Face à cette situation, un projet de révision du décret a été soumis à la Chambre des députés en avril 2025. Les promoteurs de cette initiative reconnaissent que certaines dispositions du décret violent les droits et libertés constitutionnels et nécessitent des ajustements pour être en accord avec le Constitution tunisienne de juillet 2022 et les engagements internationaux, notamment l’accord de Budapest sur la cybercriminalité, ratifié en février 2024. Toutefois, le processus législatif reste lent et désynchronisé avec les poursuites judiciaires encore en cours, ce qui prolonge l’injustice envers les victimes du décret.
Plusieurs associations, dont Taqatu’, dénoncent l’usage du texte comme un outil de répression politique. Selon leurs rapports, le décret a servi à intimider et sanctionner des opposants, des activistes et des journalistes, créant un climat de peur qui affecte gravement le journalisme indépendant et la société civile.
Sur la période d’avril 2024 à avril 2025, 14 des 32 poursuites judiciaires concernant des journalistes se sont appuyées sur le décret n°54. Depuis sa promulgation, environ 300 personnes ont été concernées par des procédures judiciaires, dont certaines ont été condamnées à des peines privatives de liberté.
L’impact du décret dépasse les frontières tunisiennes. Des organisations internationales comme Human Rights Watch et Amnesty International ont condamné son utilisation pour restreindre la liberté d’expression et ont appelé les autorités à cesser les poursuites injustifiées. Elles insistent sur le respect des normes internationales et sur la nécessité de protéger les droits humains et la liberté de la presse, considérée comme garantie fondamentale de la démocratie et de la transparence.

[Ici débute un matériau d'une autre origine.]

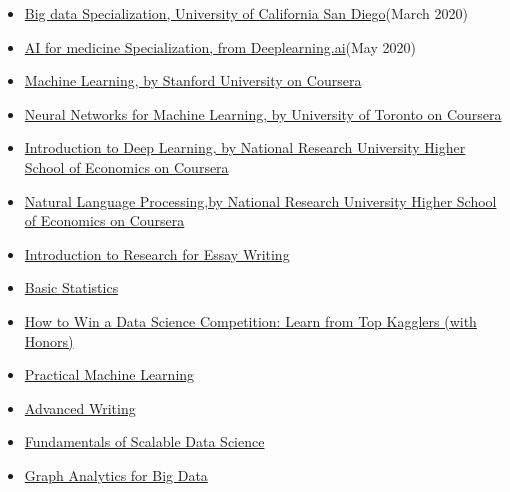 \documentclass[letterpaper,MMMyyyy,nonstopmode]{simpleresumecv}
\begin{document}
\begin{Body}
\begin{itemize}
\begin{itemize}
      \item \href {https://coursera.org/share/2e19ff0d0105de605193e29661a7458d}{Big data Specialization, University of California San Diego}(March 2020)

      \item \href {https://coursera.org/share/2e19ff0d0105de605193e29661a7458d}{AI for medicine Specialization, from Deeplearning.ai}(May 2020)
        
        
         \item  \href {https://www.coursera.org/learn/machine-learning}{Machine Learning, by Stanford University on Coursera}
       	  
        \item \href {https://www.coursera.org/learn/neural-networks}{Neural Networks for Machine Learning, by University of Toronto on Coursera}
        

         \item \href{https://www.coursera.org/learn/intro-to-deep-learning}{Introduction to Deep Learning, by National Research University Higher School of Economics on Coursera}
         
       \item \href{https://www.coursera.org/account/accomplishments/certificate/3QC9VVKDHVYD}{Natural Language Processing,by National Research University Higher School of Economics on Coursera}
       
       \item\href{https://www.coursera.org/account/accomplishments/certificate/RGJ87CLXQTNV}{Introduction to Research for Essay Writing}
       
       \item \href{https://www.coursera.org/account/accomplishments/certificate/35UZFCGDFMM5}{Basic Statistics}
       \item \href{https://www.coursera.org/account/accomplishments/certificate/VB32F5YFWLY5}{How to Win a Data Science Competition: Learn from Top Kagglers (with Honors)}
       \item \href{https://www.coursera.org/account/accomplishments/certificate/A4XCM3ZN73ES}{Practical Machine Learning}
       \item \href{https://www.coursera.org/account/accomplishments/certificate/7VVUS8ZEKXCK}{Advanced Writing}
       \item \href{https://www.coursera.org/account/accomplishments/certificate/W2VSLW8B6VSF}{Fundamentals of Scalable Data Science}
       \item \href{https://www.coursera.org/account/accomplishments/certificate/VFYNXNR8UEMR}{Graph Analytics for Big Data}
    

\end{itemize}
\end{itemize}
\end{Body}
\end{document}
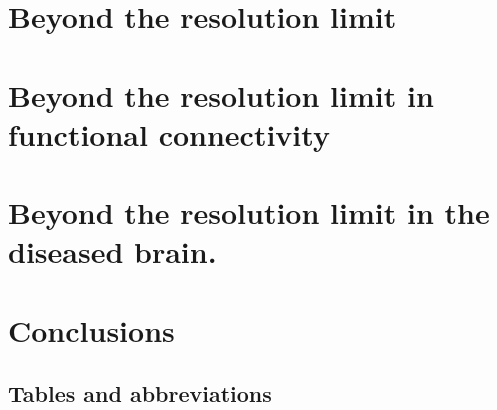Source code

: \chapter{Beyond the resolution limit}\label{chap:beyondresolutionlimit}


\chapter{Beyond the resolution limit in functional connectivity}\label{chap:beyondresolutionlimitfunctionalconnectivity}


\chapter{Beyond the resolution limit in the diseased brain.}


\chapter{Conclusions}\label{chap:conclusions}







\begin{appendices}
\chapter{Tables and abbreviations}


\end{appendices}

%

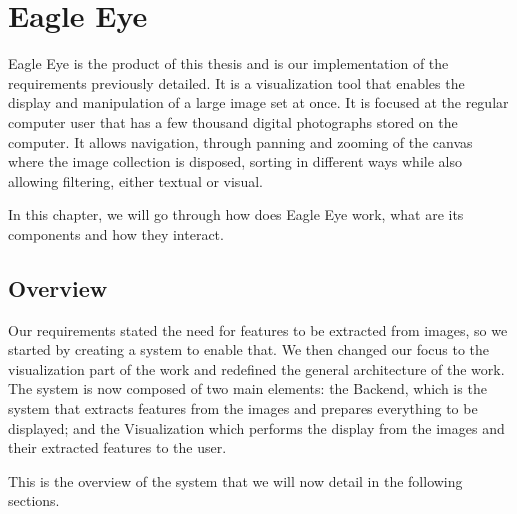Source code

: \chapter{Eagle Eye}
\label{cha:eagle_eye}


Eagle Eye is the product of this thesis and is our implementation of the requirements previously detailed. It is a visualization tool that enables the display and manipulation of a large image set at once. It is focused at the regular computer user that has a few thousand digital photographs stored on the computer. It allows navigation, through panning and zooming of the canvas where the image collection is disposed, sorting in different ways while also allowing filtering, either textual or visual.

In this chapter, we will go through how does Eagle Eye work, what are its components and how they interact.


\section{Overview}

Our requirements stated the need for features to be extracted from images, so we  started by creating a system to enable that. We then changed our focus to the visualization part of the work and redefined the general architecture of the work. The system is now composed of two main elements: the Backend, which is the system that extracts features from the images and prepares everything to be displayed; and the Visualization which performs the display from the images and their extracted features to the user.


This is the overview of the system that we will now detail in the following sections.




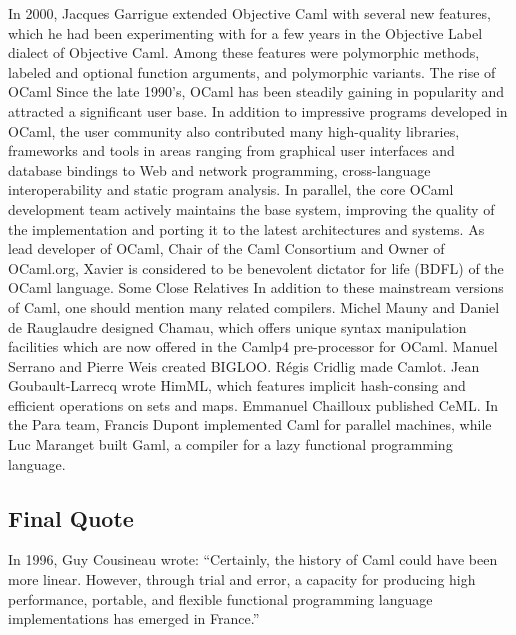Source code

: \documentclass[14pt]{matmex-diploma-custom}
\begin{document}
In 2000, Jacques Garrigue extended Objective Caml with several new features, which he had been experimenting with for a few years in the Objective Label dialect of Objective Caml. Among these features were polymorphic methods, labeled and optional function arguments, and polymorphic variants.
The rise of OCaml
Since the late 1990's, OCaml has been steadily gaining in popularity and attracted a significant user base. In addition to impressive programs developed in OCaml, the user community also contributed many high-quality libraries, frameworks and tools in areas ranging from graphical user interfaces and database bindings to Web and network programming, cross-language interoperability and static program analysis. In parallel, the core OCaml development team actively maintains the base system, improving the quality of the implementation and porting it to the latest architectures and systems. As lead developer of OCaml, Chair of the Caml Consortium and Owner of OCaml.org, Xavier is considered to be benevolent dictator for life (BDFL) of the OCaml language.
Some Close Relatives
In addition to these mainstream versions of Caml, one should mention many related compilers. Michel Mauny and Daniel de Rauglaudre designed Chamau, which offers unique syntax manipulation facilities which are now offered in the Camlp4 pre-processor for OCaml.
Manuel Serrano and Pierre Weis created BIGLOO. Régis Cridlig made Camlot. Jean Goubault-Larrecq wrote HimML, which features implicit hash-consing and efficient operations on sets and maps. Emmanuel Chailloux published CeML. In the Para team, Francis Dupont implemented Caml for parallel machines, while Luc Maranget built Gaml, a compiler for a lazy functional programming language.
\subsection{Final Quote}
In 1996, Guy Cousineau wrote: “Certainly, the history of Caml could have been more linear. However, through trial and error, a capacity for producing high performance, portable, and flexible functional programming language implementations has emerged in France.”
\end{document}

En résumé, trois ans après sa promulgation, le décret n°54 demeure un symbole de pression sur les médias et la société civile en Tunisie. Tandis que les discussions sur sa révision progressent lentement, la répression judiciaire continue, affectant le paysage médiatique et fragilisant l’exercice des droits fondamentaux.
Les journalistes et les organisations de défense des droits humains continuent de réclamer l’abrogation ou la modification substantielle du décret, afin que la Tunisie retrouve un espace public libre et démocratique, où la presse peut exercer son rôle de contre-pouvoir sans crainte de représailles.